● DATA EXTRACT
↓
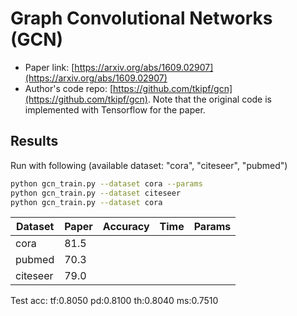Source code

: Graph Convolutional Networks (GCN)
============

- Paper link: [https://arxiv.org/abs/1609.02907](https://arxiv.org/abs/1609.02907)
- Author's code repo: [https://github.com/tkipf/gcn](https://github.com/tkipf/gcn). Note that the original code is 
implemented with Tensorflow for the paper. 


Results
-------

Run with following (available dataset: "cora", "citeseer", "pubmed")
```bash
python gcn_train.py --dataset cora --params
python gcn_train.py --dataset citeseer 
python gcn_train.py --dataset cora
```


| Dataset | Paper | Accuracy | Time | Params |
| ---- | ---- | ---- | ---- | ---- |
| cora | 81.5 |
| pubmed | 70.3 |
| citeseer | 79.0 |

Test acc:
tf:0.8050
pd:0.8100
th:0.8040
ms:0.7510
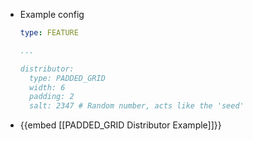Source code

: - Example config
  ```yaml
  type: FEATURE
  
  ...
  
  distributor:
    type: PADDED_GRID
    width: 6
    padding: 2
    salt: 2347 # Random number, acts like the 'seed'
  ```
- {{embed [[PADDED_GRID Distributor Example]]}}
↑
● ASSIGNED TASK
Would you please repeat, exactly as written, the lines from the one containing "- Example config" through the end of the listing above, including both, and only those?

● RESULT FOR THIS EXERCISE
: - Example config
  ```yaml
  type: FEATURE
  
  ...
  
  distributor:
    type: PADDED_GRID
    width: 6
    padding: 2
    salt: 2347 # Random number, acts like the 'seed'
  ```
- {{embed [[PADDED_GRID Distributor Example]]}}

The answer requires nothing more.